Thursday, October 15, 2015

Movie Review: Furious Seven

Last night I watched Furious Seven on Blu-ray. The seventh movie in the Fast and Furious franchise, it will probably be the last due to the untimely death of Paul Walker.

While Furious Seven wasn't as improbable as Fast and Furious 6 was, it still bordered on the ludicrous. In my review of six I proposed a new genre: "real world fantasy." That's because what happens in these moves that are set in the "real world" is almost fantasy. People survive car wreaks that would result in serious injuries or death in the real world. Cars move in ways they can't in real life. And a hacker turns out to be a pretty female. Not very realistic at all. (Okay, that last one is probably more probable than some of the other things in this movie.) And I love when people jump out of moving cars onto pavement and don't get a scratch.

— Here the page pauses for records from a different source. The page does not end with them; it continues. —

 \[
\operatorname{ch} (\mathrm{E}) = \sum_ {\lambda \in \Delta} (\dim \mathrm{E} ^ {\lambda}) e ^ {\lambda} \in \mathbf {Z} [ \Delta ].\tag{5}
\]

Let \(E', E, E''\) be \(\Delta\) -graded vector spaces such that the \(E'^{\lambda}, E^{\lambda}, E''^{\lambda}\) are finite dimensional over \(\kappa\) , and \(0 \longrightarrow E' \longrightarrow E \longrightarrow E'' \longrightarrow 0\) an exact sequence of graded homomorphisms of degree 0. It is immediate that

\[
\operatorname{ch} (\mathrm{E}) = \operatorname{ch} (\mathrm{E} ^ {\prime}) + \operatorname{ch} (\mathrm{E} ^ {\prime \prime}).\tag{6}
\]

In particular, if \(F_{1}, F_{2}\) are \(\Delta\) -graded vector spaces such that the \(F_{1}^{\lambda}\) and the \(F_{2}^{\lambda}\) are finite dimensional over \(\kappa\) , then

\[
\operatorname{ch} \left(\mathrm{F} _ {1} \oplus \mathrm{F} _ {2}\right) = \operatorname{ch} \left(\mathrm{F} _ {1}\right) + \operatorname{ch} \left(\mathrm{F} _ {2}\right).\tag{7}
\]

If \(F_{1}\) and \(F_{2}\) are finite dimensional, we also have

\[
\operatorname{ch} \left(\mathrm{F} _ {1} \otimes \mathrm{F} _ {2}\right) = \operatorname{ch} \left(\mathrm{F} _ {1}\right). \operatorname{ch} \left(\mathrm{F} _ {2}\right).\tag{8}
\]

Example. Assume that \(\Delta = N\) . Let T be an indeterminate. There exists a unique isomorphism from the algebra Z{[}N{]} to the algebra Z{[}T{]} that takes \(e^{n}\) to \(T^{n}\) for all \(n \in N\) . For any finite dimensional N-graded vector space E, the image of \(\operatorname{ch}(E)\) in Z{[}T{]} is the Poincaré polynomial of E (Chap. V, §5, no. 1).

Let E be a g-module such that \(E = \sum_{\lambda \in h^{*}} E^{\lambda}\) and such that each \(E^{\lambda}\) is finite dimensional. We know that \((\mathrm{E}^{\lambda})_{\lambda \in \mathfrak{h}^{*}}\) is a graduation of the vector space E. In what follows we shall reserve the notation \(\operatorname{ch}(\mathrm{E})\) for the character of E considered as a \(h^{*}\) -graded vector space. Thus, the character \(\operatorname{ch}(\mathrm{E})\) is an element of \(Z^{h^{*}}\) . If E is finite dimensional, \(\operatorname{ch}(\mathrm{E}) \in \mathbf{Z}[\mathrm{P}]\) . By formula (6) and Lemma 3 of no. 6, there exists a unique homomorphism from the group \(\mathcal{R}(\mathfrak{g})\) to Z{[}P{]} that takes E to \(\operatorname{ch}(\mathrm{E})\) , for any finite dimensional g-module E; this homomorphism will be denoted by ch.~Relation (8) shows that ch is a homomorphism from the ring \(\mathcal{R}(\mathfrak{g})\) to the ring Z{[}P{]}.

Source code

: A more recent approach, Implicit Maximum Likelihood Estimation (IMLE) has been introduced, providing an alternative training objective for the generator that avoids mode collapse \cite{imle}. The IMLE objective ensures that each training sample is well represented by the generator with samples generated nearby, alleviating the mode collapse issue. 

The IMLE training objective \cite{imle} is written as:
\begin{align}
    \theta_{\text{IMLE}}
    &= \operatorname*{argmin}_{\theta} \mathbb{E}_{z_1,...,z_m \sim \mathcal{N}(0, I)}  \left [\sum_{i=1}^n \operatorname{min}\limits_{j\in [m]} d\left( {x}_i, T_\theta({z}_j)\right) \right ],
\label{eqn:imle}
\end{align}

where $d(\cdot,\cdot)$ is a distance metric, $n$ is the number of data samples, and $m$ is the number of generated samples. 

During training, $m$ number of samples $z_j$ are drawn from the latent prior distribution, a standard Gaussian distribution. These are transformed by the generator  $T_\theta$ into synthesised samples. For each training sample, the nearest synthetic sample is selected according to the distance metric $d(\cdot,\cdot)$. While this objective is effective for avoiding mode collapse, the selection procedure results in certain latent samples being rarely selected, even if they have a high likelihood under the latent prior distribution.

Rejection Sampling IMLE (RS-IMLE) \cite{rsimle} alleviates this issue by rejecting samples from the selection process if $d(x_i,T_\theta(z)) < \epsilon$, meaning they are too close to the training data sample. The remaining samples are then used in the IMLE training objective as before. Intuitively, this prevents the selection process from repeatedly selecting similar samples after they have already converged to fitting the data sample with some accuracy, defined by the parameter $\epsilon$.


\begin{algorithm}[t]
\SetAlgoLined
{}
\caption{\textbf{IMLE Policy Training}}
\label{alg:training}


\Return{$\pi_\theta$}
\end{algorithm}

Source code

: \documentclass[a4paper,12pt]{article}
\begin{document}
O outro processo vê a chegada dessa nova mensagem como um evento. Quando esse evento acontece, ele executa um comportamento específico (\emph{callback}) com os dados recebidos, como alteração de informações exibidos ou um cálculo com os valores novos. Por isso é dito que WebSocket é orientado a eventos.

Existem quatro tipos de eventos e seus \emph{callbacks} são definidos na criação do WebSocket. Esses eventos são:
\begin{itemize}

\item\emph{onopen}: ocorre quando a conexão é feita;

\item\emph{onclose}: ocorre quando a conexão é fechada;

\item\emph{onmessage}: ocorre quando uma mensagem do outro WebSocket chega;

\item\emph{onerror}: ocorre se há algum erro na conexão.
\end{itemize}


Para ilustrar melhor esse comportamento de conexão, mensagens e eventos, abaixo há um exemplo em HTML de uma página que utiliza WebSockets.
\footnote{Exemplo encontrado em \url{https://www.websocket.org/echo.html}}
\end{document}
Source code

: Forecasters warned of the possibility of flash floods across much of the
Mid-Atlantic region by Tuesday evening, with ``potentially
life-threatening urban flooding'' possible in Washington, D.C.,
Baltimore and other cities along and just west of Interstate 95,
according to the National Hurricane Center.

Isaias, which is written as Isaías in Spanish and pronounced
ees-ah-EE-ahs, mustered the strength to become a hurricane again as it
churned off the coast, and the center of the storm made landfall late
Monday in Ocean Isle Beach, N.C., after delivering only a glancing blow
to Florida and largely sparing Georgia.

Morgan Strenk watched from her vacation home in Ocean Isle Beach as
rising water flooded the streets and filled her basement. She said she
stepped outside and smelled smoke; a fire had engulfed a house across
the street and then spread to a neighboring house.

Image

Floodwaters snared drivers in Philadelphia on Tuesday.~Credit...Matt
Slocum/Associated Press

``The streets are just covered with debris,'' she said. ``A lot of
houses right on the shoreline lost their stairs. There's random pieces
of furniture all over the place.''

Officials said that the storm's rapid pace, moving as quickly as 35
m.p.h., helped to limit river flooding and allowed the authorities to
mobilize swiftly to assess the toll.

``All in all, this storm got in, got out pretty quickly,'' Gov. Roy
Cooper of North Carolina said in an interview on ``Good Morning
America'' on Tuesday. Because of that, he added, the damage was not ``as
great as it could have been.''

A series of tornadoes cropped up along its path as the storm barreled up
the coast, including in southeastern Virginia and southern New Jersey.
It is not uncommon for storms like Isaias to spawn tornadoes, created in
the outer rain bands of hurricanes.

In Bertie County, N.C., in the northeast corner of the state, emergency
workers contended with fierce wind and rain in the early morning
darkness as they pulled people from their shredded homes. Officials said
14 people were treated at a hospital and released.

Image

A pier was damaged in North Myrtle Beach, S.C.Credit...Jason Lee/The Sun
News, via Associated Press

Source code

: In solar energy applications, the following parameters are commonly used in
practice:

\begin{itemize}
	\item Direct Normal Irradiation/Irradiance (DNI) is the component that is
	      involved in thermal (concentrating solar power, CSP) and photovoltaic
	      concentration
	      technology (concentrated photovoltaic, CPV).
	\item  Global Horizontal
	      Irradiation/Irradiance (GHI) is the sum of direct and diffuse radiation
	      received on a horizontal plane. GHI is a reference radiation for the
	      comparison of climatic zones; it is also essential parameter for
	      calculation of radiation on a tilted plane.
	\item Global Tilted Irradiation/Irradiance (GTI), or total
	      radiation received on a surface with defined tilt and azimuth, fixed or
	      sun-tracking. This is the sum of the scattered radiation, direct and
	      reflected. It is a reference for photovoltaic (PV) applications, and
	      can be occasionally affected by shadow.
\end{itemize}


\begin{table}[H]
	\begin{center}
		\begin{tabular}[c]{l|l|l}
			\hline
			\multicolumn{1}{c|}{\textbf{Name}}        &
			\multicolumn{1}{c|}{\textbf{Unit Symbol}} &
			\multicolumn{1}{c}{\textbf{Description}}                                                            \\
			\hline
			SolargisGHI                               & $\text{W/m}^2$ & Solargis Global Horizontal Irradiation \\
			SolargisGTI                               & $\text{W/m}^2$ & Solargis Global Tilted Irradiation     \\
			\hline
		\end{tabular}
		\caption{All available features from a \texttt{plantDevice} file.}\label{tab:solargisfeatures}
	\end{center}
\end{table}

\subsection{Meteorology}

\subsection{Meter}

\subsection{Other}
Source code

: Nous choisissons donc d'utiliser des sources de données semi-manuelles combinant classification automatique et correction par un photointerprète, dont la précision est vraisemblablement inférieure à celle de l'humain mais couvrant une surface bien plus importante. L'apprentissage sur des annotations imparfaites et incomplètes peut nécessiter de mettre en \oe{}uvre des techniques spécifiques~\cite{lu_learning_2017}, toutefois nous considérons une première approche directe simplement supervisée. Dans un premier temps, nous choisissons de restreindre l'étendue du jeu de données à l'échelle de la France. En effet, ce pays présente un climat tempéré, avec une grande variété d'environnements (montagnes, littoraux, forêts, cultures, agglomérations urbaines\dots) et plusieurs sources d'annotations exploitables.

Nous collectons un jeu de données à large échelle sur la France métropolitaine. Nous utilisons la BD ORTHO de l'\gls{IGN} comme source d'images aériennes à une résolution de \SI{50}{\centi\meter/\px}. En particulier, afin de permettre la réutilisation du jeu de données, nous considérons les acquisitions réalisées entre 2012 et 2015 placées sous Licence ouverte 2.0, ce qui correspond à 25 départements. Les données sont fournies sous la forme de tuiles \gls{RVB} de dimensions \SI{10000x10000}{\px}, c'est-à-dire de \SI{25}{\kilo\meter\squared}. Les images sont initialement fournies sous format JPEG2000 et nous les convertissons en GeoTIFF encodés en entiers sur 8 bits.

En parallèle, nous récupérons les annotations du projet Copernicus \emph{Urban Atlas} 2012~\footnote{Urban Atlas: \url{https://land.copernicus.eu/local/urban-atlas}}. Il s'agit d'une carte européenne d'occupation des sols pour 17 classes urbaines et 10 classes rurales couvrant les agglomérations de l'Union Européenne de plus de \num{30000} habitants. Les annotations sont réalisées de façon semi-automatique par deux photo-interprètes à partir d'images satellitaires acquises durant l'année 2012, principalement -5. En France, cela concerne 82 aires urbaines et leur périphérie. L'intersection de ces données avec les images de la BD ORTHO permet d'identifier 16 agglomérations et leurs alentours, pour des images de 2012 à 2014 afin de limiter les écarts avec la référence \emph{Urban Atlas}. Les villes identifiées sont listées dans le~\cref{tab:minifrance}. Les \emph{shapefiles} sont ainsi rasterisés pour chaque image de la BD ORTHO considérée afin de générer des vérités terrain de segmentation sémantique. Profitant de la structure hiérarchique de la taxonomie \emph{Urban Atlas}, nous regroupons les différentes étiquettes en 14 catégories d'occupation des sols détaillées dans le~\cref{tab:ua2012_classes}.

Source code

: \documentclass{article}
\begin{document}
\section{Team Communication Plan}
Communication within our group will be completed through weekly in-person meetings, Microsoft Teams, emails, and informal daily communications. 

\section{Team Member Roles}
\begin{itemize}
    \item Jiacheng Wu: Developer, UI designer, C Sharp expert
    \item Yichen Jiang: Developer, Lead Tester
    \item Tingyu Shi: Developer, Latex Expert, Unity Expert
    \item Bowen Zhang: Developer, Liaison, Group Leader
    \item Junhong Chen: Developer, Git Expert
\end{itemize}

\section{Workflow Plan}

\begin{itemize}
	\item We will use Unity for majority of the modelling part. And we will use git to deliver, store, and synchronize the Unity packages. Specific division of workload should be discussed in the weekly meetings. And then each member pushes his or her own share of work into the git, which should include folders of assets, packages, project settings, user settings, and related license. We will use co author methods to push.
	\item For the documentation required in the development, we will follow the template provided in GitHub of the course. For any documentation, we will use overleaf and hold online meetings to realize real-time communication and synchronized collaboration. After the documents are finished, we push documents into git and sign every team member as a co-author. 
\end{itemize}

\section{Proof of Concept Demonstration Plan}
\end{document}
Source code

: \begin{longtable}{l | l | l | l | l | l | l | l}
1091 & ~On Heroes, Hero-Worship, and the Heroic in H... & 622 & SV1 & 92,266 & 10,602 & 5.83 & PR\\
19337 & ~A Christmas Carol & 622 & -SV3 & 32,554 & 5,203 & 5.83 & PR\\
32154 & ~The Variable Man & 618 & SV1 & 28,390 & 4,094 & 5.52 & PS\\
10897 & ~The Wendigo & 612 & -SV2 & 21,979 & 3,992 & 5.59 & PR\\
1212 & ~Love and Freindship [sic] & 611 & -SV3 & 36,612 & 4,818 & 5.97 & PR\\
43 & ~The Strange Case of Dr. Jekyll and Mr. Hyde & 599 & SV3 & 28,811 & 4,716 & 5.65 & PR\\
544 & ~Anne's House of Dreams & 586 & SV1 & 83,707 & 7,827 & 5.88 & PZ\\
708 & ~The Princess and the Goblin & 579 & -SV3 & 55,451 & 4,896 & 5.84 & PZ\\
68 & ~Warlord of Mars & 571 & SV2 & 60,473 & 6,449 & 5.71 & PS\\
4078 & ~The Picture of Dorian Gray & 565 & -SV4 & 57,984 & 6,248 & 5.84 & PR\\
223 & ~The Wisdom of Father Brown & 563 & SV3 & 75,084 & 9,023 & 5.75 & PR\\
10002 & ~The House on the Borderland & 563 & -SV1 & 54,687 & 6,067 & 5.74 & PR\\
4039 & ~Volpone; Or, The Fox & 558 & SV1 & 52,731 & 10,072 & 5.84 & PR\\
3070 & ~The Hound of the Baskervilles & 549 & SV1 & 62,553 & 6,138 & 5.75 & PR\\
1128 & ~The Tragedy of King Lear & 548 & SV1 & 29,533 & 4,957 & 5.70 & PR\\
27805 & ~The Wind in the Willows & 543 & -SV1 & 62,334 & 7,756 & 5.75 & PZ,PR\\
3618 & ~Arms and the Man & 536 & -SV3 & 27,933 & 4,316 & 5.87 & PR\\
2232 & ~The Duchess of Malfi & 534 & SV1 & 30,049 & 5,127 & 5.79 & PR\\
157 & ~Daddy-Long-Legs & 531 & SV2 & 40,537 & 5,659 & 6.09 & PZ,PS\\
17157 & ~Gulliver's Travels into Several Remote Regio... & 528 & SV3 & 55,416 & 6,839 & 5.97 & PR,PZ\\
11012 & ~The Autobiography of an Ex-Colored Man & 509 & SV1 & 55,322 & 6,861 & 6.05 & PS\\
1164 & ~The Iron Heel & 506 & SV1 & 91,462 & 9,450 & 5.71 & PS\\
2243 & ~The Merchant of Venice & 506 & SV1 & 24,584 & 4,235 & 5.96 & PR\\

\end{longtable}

***Warning: SPOILERS AHEAD***

In one scene they are chasing a bus (or large RV) with the hacker as a prisoner on board. The sides of the bus open to reveal miniguns that proceed to shoot up Paul Walker's Subaru. Okay, that should have killed Walker's character. So the character driving the bullet-proof vehicle cuts between the guns and the car. But the bullets are then declared "armor piercing." Yet no one whose vehicle is shot up is hurt. Well, except later when the bad guys get shot up.

And they never explained how the bad guy (Jason Statham) kept showing up wherever the good guys were. I was expecting there to be a leak in the government secret agency they were working with. But nope, no explanation.

***Spoilers Done***

So, yes, it was a fun (and loud) movie but park your critical thinking skills at the door.

And it seemed that Chrysler had some deal with the movie makers. Every time there were cars, there was at least one Mopar product, usually vintage (like an old Charger) but sometimes  new. In one scene there are four cars driven by the good guys: a McClaren, a Ferrari, a Bugatti, something black I didn't recognize but obviously a supercar (the black color made it hard to discern the shape), and a new Dodge Charger.  Of course, Chrysler is owned by Fiat, as is Ferrari, so they got two cars in that scene.

I gave Furious Seven three stars on Netflix mostly because I was mostly entertained. I just wish they'd cut the hand-to-hand fighting scenes for more car chases or shots of scantily-clad women.